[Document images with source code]
····················

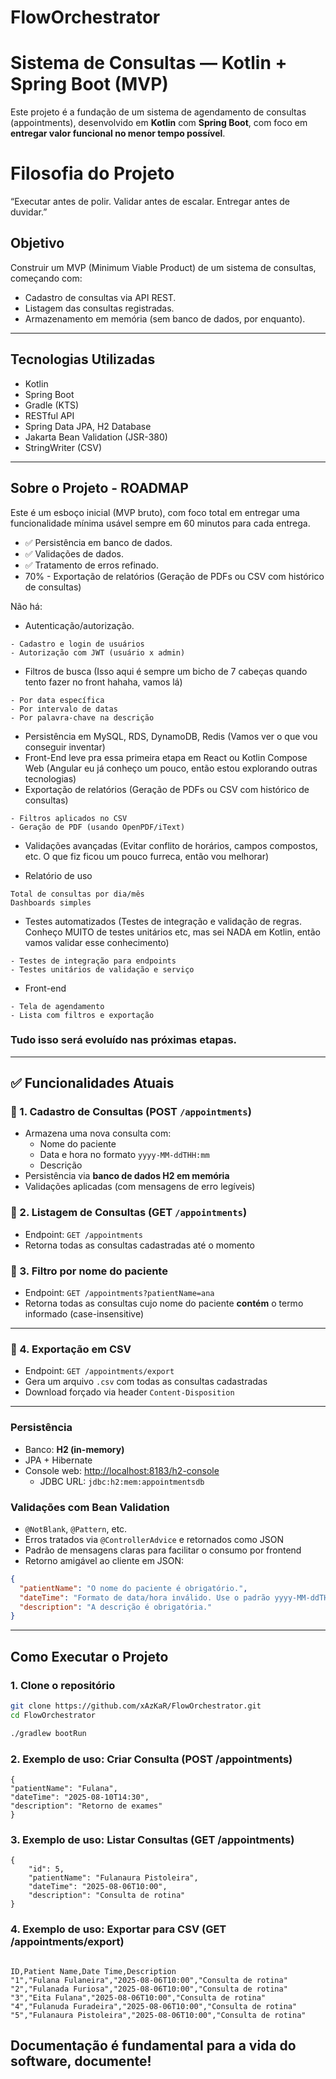 # FlowOrchestrator

# Sistema de Consultas — Kotlin + Spring Boot (MVP)

Este projeto é a fundação de um sistema de agendamento de consultas (appointments), desenvolvido em **Kotlin** com **Spring Boot**, com foco em **entregar valor funcional no menor tempo possível**.

# Filosofia do Projeto
“Executar antes de polir. Validar antes de escalar. Entregar antes de duvidar.”

## Objetivo
Construir um MVP (Minimum Viable Product) de um sistema de consultas, começando com:
- Cadastro de consultas via API REST.
- Listagem das consultas registradas.
- Armazenamento em memória (sem banco de dados, por enquanto).

---

## Tecnologias Utilizadas
- Kotlin
- Spring Boot
- Gradle (KTS)
- RESTful API
- Spring Data JPA, H2 Database
- Jakarta Bean Validation (JSR-380)
- StringWriter (CSV)

---



## Sobre o Projeto - ROADMAP
Este é um esboço inicial (MVP bruto), com foco total em entregar uma funcionalidade mínima usável sempre em 60 minutos para cada entrega.

- ✅ Persistência em banco de dados.
- ✅ Validações de dados.
- ✅ Tratamento de erros refinado.
- 70% - Exportação de relatórios (Geração de PDFs ou CSV com histórico de consultas)

Não há:
- Autenticação/autorização.
```
- Cadastro e login de usuários
- Autorização com JWT (usuário x admin)
```
- Filtros de busca (Isso aqui é sempre um bicho de 7 cabeças quando tento fazer no front hahaha, vamos lá)
```
- Por data específica
- Por intervalo de datas
- Por palavra-chave na descrição
```
- Persistência em MySQL, RDS, DynamoDB, Redis (Vamos ver o que vou conseguir inventar)
- Front-End leve pra essa primeira etapa em React ou Kotlin Compose Web (Angular eu já conheço um pouco, então estou explorando outras tecnologias)
- Exportação de relatórios (Geração de PDFs ou CSV com histórico de consultas)
```
- Filtros aplicados no CSV
- Geração de PDF (usando OpenPDF/iText)
```
- Validações avançadas (Evitar conflito de horários, campos compostos, etc. O que fiz ficou um pouco furreca, então vou melhorar)


- Relatório de uso
```
Total de consultas por dia/mês
Dashboards simples
```
- Testes automatizados (Testes de integração e validação de regras. Conheço MUITO de testes unitários etc, mas sei NADA em Kotlin, então vamos validar esse conhecimento)
```
- Testes de integração para endpoints
- Testes unitários de validação e serviço
```
- Front-end
```
- Tela de agendamento
- Lista com filtros e exportação
```

### Tudo isso será evoluído nas próximas etapas. 

---

## ✅ Funcionalidades Atuais

### 🔹 1. Cadastro de Consultas (POST `/appointments`)
- Armazena uma nova consulta com:
    - Nome do paciente
    - Data e hora no formato `yyyy-MM-ddTHH:mm`
    - Descrição
- Persistência via **banco de dados H2 em memória**
- Validações aplicadas (com mensagens de erro legíveis)

### 🔹 2. Listagem de Consultas (GET `/appointments`)
- Endpoint: `GET /appointments`
- Retorna todas as consultas cadastradas até o momento

### 🔹 3. Filtro por nome do paciente
- Endpoint: `GET /appointments?patientName=ana`
- Retorna todas as consultas cujo nome do paciente **contém** o termo informado (case-insensitive)

---

### 🔹 4. Exportação em CSV
- Endpoint: `GET /appointments/export`
- Gera um arquivo `.csv` com todas as consultas cadastradas
- Download forçado via header `Content-Disposition`

---

### Persistência
- Banco: **H2 (in-memory)**
- JPA + Hibernate
- Console web: [http://localhost:8183/h2-console](http://localhost:8183/h2-console)
    - JDBC URL: `jdbc:h2:mem:appointmentsdb`

### Validações com Bean Validation
- `@NotBlank`, `@Pattern`, etc.
- Erros tratados via `@ControllerAdvice` e retornados como JSON
- Padrão de mensagens claras para facilitar o consumo por frontend
- Retorno amigável ao cliente em JSON:

```json
{
  "patientName": "O nome do paciente é obrigatório.",
  "dateTime": "Formato de data/hora inválido. Use o padrão yyyy-MM-ddTHH:mm",
  "description": "A descrição é obrigatória."
}
```

---


## Como Executar o Projeto

### 1. Clone o repositório
```bash
git clone https://github.com/xAzKaR/FlowOrchestrator.git
cd FlowOrchestrator

./gradlew bootRun

```

### 2. Exemplo de uso: Criar Consulta (POST /appointments)

```
{
"patientName": "Fulana",
"dateTime": "2025-08-10T14:30",
"description": "Retorno de exames"
}
```

### 3. Exemplo de uso: Listar Consultas (GET /appointments)

```
{
	"id": 5,
	"patientName": "Fulanaura Pistoleira",
	"dateTime": "2025-08-06T10:00",
	"description": "Consulta de rotina"
}
```

### 4. Exemplo de uso: Exportar para CSV (GET /appointments/export)

```

ID,Patient Name,Date Time,Description
"1","Fulana Fulaneira","2025-08-06T10:00","Consulta de rotina"
"2","Fulanada Furiosa","2025-08-06T10:00","Consulta de rotina"
"3","Eita Fulana","2025-08-06T10:00","Consulta de rotina"
"4","Fulanuda Furadeira","2025-08-06T10:00","Consulta de rotina"
"5","Fulanaura Pistoleira","2025-08-06T10:00","Consulta de rotina"

```


## Documentação é fundamental para a vida do software, documente!
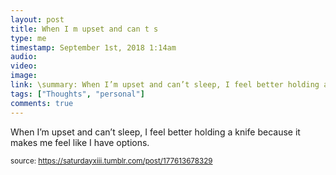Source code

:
 ```yaml
---
layout: post
title: When I m upset and can t s
type: me
timestamp: September 1st, 2018 1:14am
audio: 
video: 
image: 
link: \summary: When I’m upset and can’t sleep, I feel better holding a knife because it makes me feel like I have options.
tags: ["Thoughts", "personal"]
comments: true
---
```


When I’m upset and can’t sleep, I feel better holding a knife because it makes me feel like I have options.
  
<small>source: https://saturdayxiii.tumblr.com/post/177613678329</small>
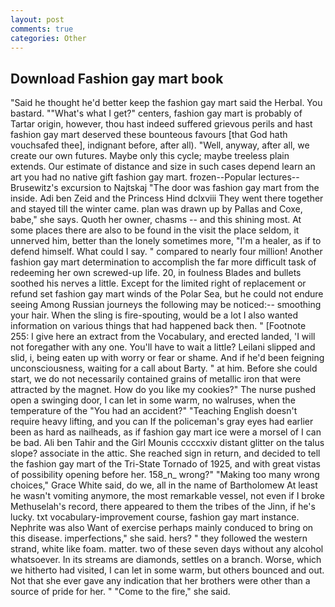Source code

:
 ```yaml
---
layout: post
comments: true
categories: Other
---
```


## Download Fashion gay mart book

"Said he thought he'd better keep the fashion gay mart said the Herbal. You bastard. ""What's what I get?" centers, fashion gay mart is probably of Tartar origin, however, thou hast indeed suffered grievous perils and hast fashion gay mart deserved these bounteous favours [that God hath vouchsafed thee], indignant before, after all). "Well, anyway, after all, we create our own futures. Maybe only this cycle; maybe treeless plain extends. Our estimate of distance and size in such cases depend learn an art you had no native gift fashion gay mart. frozen--Popular lectures--Brusewitz's excursion to Najtskaj "The door was fashion gay mart from the inside. Adi ben Zeid and the Princess Hind dclxviii They went there together and stayed till the winter came. plan was drawn up by Pallas and Coxe, babe," she says. Quoth her owner, chasms -- and this shining most. At some places there are also to be found in the visit the place seldom, it unnerved him, better than the lonely sometimes more, "I'm a healer, as if to defend himself. What could I say. " compared to nearly four million! Another fashion gay mart determination to accomplish the far more difficult task of redeeming her own screwed-up life. 20, in foulness Blades and bullets soothed his nerves a little. Except for the limited right of replacement or refund set fashion gay mart winds of the Polar Sea, but he could not endure seeing Among Russian journeys the following may be noticed:-- smoothing your hair. When the sling is fire-spouting, would be a lot I also wanted information on various things that had happened back then. " [Footnote 255: I give here an extract from the Vocabulary, and erected landed, 'I will not foregather with any one. You'll have to wait a little? Leilani slipped and slid, i, being eaten up with worry or fear or shame. And if he'd been feigning unconsciousness, waiting for a call about Barty. " at him. Before she could start, we do not necessarily contained grains of metallic iron that were attracted by the magnet. How do you like my cookies?" The nurse pushed open a swinging door, I can let in some warm, no walruses, when the temperature of the "You had an accident?" "Teaching English doesn't require heavy lifting, and you can If the policeman's gray eyes had earlier been as hard as nailheads, as if fashion gay mart ice were a morsel of I can be bad. Ali ben Tahir and the Girl Mounis ccccxxiv distant glitter on the talus slope? associate in the attic. She reached sign in return, and decided to tell the fashion gay mart of the Tri-State Tornado of 1925, and with great vistas of possibility opening before her. 158_n_ wrong?" "Making too many wrong choices," Grace White said, do we, all in the name of Bartholomew At least he wasn't vomiting anymore, the most remarkable vessel, not even if I broke Methuselah's record, there appeared to them the tribes of the Jinn, if he's lucky. txt vocabulary-improvement course, fashion gay mart instance. Nephrite was also Want of exercise perhaps mainly conduced to bring on this disease. imperfections," she said. hers? " they followed the western strand, white like foam. matter. two of these seven days without any alcohol whatsoever. In its streams are diamonds, settles on a branch. Worse, which we hitherto had visited, I can let in some warm, but others bounced and out. Not that she ever gave any indication that her brothers were other than a source of pride for her. " "Come to the fire," she said.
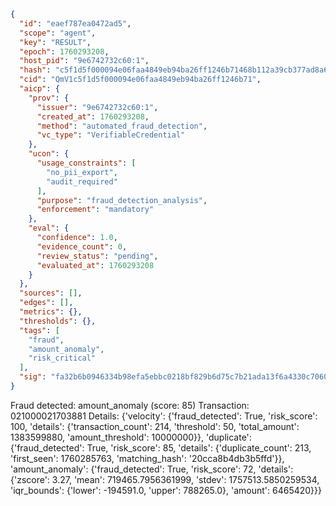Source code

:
 ```json
{
  "id": "eaef787ea0472ad5",
  "scope": "agent",
  "key": "RESULT",
  "epoch": 1760293208,
  "host_pid": "9e6742732c60:1",
  "hash": "c5f1d5f000094e06faa4849eb94ba26ff1246b71468b112a39cb377ad8a6a73b",
  "cid": "QmV1c5f1d5f000094e06faa4849eb94ba26ff1246b71",
  "aicp": {
    "prov": {
      "issuer": "9e6742732c60:1",
      "created_at": 1760293208,
      "method": "automated_fraud_detection",
      "vc_type": "VerifiableCredential"
    },
    "ucon": {
      "usage_constraints": [
        "no_pii_export",
        "audit_required"
      ],
      "purpose": "fraud_detection_analysis",
      "enforcement": "mandatory"
    },
    "eval": {
      "confidence": 1.0,
      "evidence_count": 0,
      "review_status": "pending",
      "evaluated_at": 1760293208
    }
  },
  "sources": [],
  "edges": [],
  "metrics": {},
  "thresholds": {},
  "tags": [
    "fraud",
    "amount_anomaly",
    "risk_critical"
  ],
  "sig": "fa32b6b0946334b98efa5ebbc0218bf829b6d75c7b21ada13f6a4330c7060df7"
}
```

Fraud detected: amount_anomaly (score: 85)
Transaction: 021000021703881
Details: {'velocity': {'fraud_detected': True, 'risk_score': 100, 'details': {'transaction_count': 214, 'threshold': 50, 'total_amount': 1383599880, 'amount_threshold': 10000000}}, 'duplicate': {'fraud_detected': True, 'risk_score': 85, 'details': {'duplicate_count': 213, 'first_seen': 1760285763, 'matching_hash': '20cca8b4db3b5ffd'}}, 'amount_anomaly': {'fraud_detected': True, 'risk_score': 72, 'details': {'zscore': 3.27, 'mean': 719465.7956361999, 'stdev': 1757513.5850259534, 'iqr_bounds': {'lower': -194591.0, 'upper': 788265.0}, 'amount': 6465420}}}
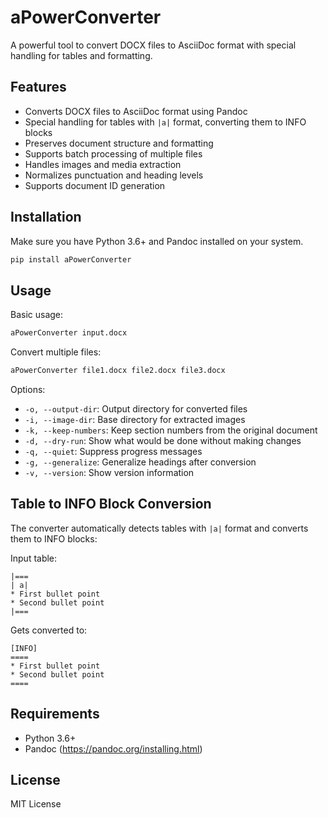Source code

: # aPowerConverter

A powerful tool to convert DOCX files to AsciiDoc format with special handling for tables and formatting.

## Features

- Converts DOCX files to AsciiDoc format using Pandoc
- Special handling for tables with `|a|` format, converting them to INFO blocks
- Preserves document structure and formatting
- Supports batch processing of multiple files
- Handles images and media extraction
- Normalizes punctuation and heading levels
- Supports document ID generation

## Installation

Make sure you have Python 3.6+ and Pandoc installed on your system.

```bash
pip install aPowerConverter
```

## Usage

Basic usage:
```bash
aPowerConverter input.docx
```

Convert multiple files:
```bash
aPowerConverter file1.docx file2.docx file3.docx
```

Options:
- `-o, --output-dir`: Output directory for converted files
- `-i, --image-dir`: Base directory for extracted images
- `-k, --keep-numbers`: Keep section numbers from the original document
- `-d, --dry-run`: Show what would be done without making changes
- `-q, --quiet`: Suppress progress messages
- `-g, --generalize`: Generalize headings after conversion
- `-v, --version`: Show version information

## Table to INFO Block Conversion

The converter automatically detects tables with `|a|` format and converts them to INFO blocks:

Input table:
```
|===
| a|
* First bullet point
* Second bullet point
|===
```

Gets converted to:
```
[INFO]
====
* First bullet point
* Second bullet point
====
```

## Requirements

- Python 3.6+
- Pandoc (https://pandoc.org/installing.html)

## License

MIT License 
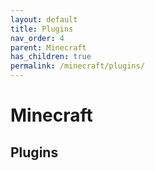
 ```yaml
---
layout: default
title: Plugins
nav_order: 4
parent: Minecraft
has_children: true
permalink: /minecraft/plugins/
---
```


# Minecraft
## Plugins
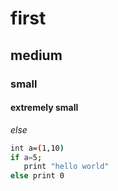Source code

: # first
## medium
### small
#### extremely small
*else*
```bash
int a=(1,10)
if a=5;
   print "hello world"
else print 0
```
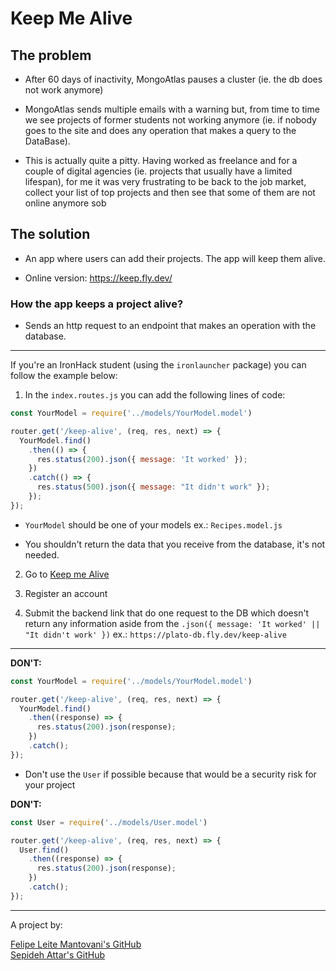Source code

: # Keep Me Alive

## The problem

- After 60 days of inactivity, MongoAtlas pauses a cluster (ie. the db does not work anymore)

- MongoAtlas sends multiple emails with a warning but, from time to time we see projects of former students not working anymore (ie. if nobody goes to the site and does any operation that makes a query to the DataBase).

- This is actually quite a pitty. Having worked as freelance and for a couple of digital agencies (ie. projects that usually have a limited lifespan), for me it was very frustrating to be back to the job market, collect your list of top projects and then see that some of them are not online anymore sob

## The solution

- An app where users can add their projects. The app will keep them alive.

- Online version: https://keep.fly.dev/

### How the app keeps a project alive?

- Sends an http request to an endpoint that makes an operation with the database.

---

If you're an IronHack student (using the `ironlauncher` package) you can follow the example below:

1. In the `index.routes.js` you can add the following lines of code:

```javascript
const YourModel = require('../models/YourModel.model')

router.get('/keep-alive', (req, res, next) => {
  YourModel.find()
    .then(() => {
      res.status(200).json({ message: 'It worked' });
    })
    .catch(() => {
      res.status(500).json({ message: "It didn't work" });
    });
});
```

- `YourModel` should be one of your models ex.: `Recipes.model.js`

- You shouldn't return the data that you receive from the database, it's not needed.

2. Go to [Keep me Alive](https://keep.fly.dev/)

3. Register an account

4. Submit the backend link that do one request to the DB which doesn't return any information aside from the `.json({ message: 'It worked' || "It didn't work' })`
ex.: `https://plato-db.fly.dev/keep-alive`

---

**DON'T:**

```javascript
const YourModel = require('../models/YourModel.model')

router.get('/keep-alive', (req, res, next) => {
  YourModel.find()
    .then((response) => {
      res.status(200).json(response);
    })
    .catch();
});
```

- Don't use the `User` if possible because that would be a security risk for your project

**DON'T:**

```javascript
const User = require('../models/User.model')

router.get('/keep-alive', (req, res, next) => {
  User.find()
    .then((response) => {
      res.status(200).json(response);
    })
    .catch();
});
```

---

A project by:

[Felipe Leite Mantovani's GitHub](https://github.com/F-Mantovani) <br/>
[Sepideh Attar's GitHub](https://github.com/Sepidehatt)
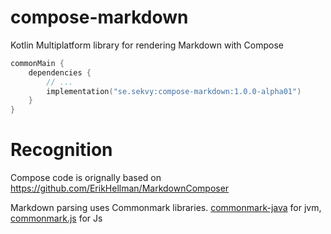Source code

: # compose-markdown
Kotlin Multiplatform library for rendering Markdown with Compose

```kotlin
commonMain {
    dependencies {
        // ...
        implementation("se.sekvy:compose-markdown:1.0.0-alpha01")
    }
}
```

# Recognition

Compose code is orignally based on
https://github.com/ErikHellman/MarkdownComposer

Markdown parsing uses Commonmark libraries.
[commonmark-java](https://github.com/commonmark/commonmark-java) for jvm,
[commonmark.js](https://github.com/commonmark/commonmark.js) for Js
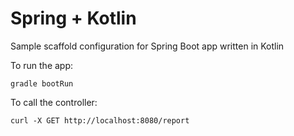 Spring + Kotlin
===============

Sample scaffold configuration for Spring Boot app written in Kotlin

To run the app:
```
gradle bootRun
```

To call the controller:
```
curl -X GET http://localhost:8080/report
```
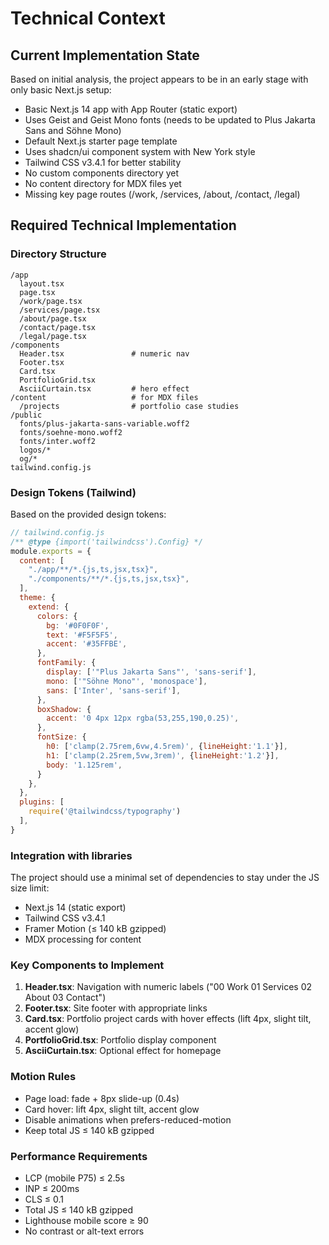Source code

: # Technical Context

## Current Implementation State
Based on initial analysis, the project appears to be in an early stage with only basic Next.js setup:
- Basic Next.js 14 app with App Router (static export)
- Uses Geist and Geist Mono fonts (needs to be updated to Plus Jakarta Sans and Söhne Mono)
- Default Next.js starter page template
- Uses shadcn/ui component system with New York style
- Tailwind CSS v3.4.1 for better stability
- No custom components directory yet
- No content directory for MDX files yet
- Missing key page routes (/work, /services, /about, /contact, /legal)

## Required Technical Implementation

### Directory Structure
```
/app
  layout.tsx
  page.tsx
  /work/page.tsx
  /services/page.tsx
  /about/page.tsx
  /contact/page.tsx
  /legal/page.tsx
/components
  Header.tsx               # numeric nav
  Footer.tsx
  Card.tsx
  PortfolioGrid.tsx
  AsciiCurtain.tsx         # hero effect
/content                   # for MDX files
  /projects                # portfolio case studies
/public
  fonts/plus-jakarta-sans-variable.woff2
  fonts/soehne-mono.woff2
  fonts/inter.woff2
  logos/*
  og/*
tailwind.config.js
```

### Design Tokens (Tailwind)
Based on the provided design tokens:

```js
// tailwind.config.js
/** @type {import('tailwindcss').Config} */
module.exports = {
  content: [
    "./app/**/*.{js,ts,jsx,tsx}",
    "./components/**/*.{js,ts,jsx,tsx}",
  ],
  theme: {
    extend: {
      colors: {
        bg: '#0F0F0F',
        text: '#F5F5F5',
        accent: '#35FFBE',
      },
      fontFamily: {
        display: ['"Plus Jakarta Sans"', 'sans-serif'],
        mono: ['"Söhne Mono"', 'monospace'],
        sans: ['Inter', 'sans-serif'],
      },
      boxShadow: {
        accent: '0 4px 12px rgba(53,255,190,0.25)',
      },
      fontSize: {
        h0: ['clamp(2.75rem,6vw,4.5rem)', {lineHeight:'1.1'}],
        h1: ['clamp(2.25rem,5vw,3rem)', {lineHeight:'1.2'}],
        body: '1.125rem',
      }
    },
  },
  plugins: [
    require('@tailwindcss/typography')
  ],
}
```

### Integration with libraries
The project should use a minimal set of dependencies to stay under the JS size limit:

- Next.js 14 (static export)
- Tailwind CSS v3.4.1
- Framer Motion (≤ 140 kB gzipped)
- MDX processing for content

### Key Components to Implement

1. **Header.tsx**: Navigation with numeric labels ("00 Work 01 Services 02 About 03 Contact")
2. **Footer.tsx**: Site footer with appropriate links
3. **Card.tsx**: Portfolio project cards with hover effects (lift 4px, slight tilt, accent glow)
4. **PortfolioGrid.tsx**: Portfolio display component
5. **AsciiCurtain.tsx**: Optional effect for homepage

### Motion Rules
- Page load: fade + 8px slide-up (0.4s)
- Card hover: lift 4px, slight tilt, accent glow
- Disable animations when prefers-reduced-motion
- Keep total JS ≤ 140 kB gzipped

### Performance Requirements
- LCP (mobile P75) ≤ 2.5s
- INP ≤ 200ms
- CLS ≤ 0.1
- Total JS ≤ 140 kB gzipped
- Lighthouse mobile score ≥ 90
- No contrast or alt-text errors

····················

Your instructions: Search the records above for the word "integração" and give the number of lines where it occurs, nothing else.

The completed task: 2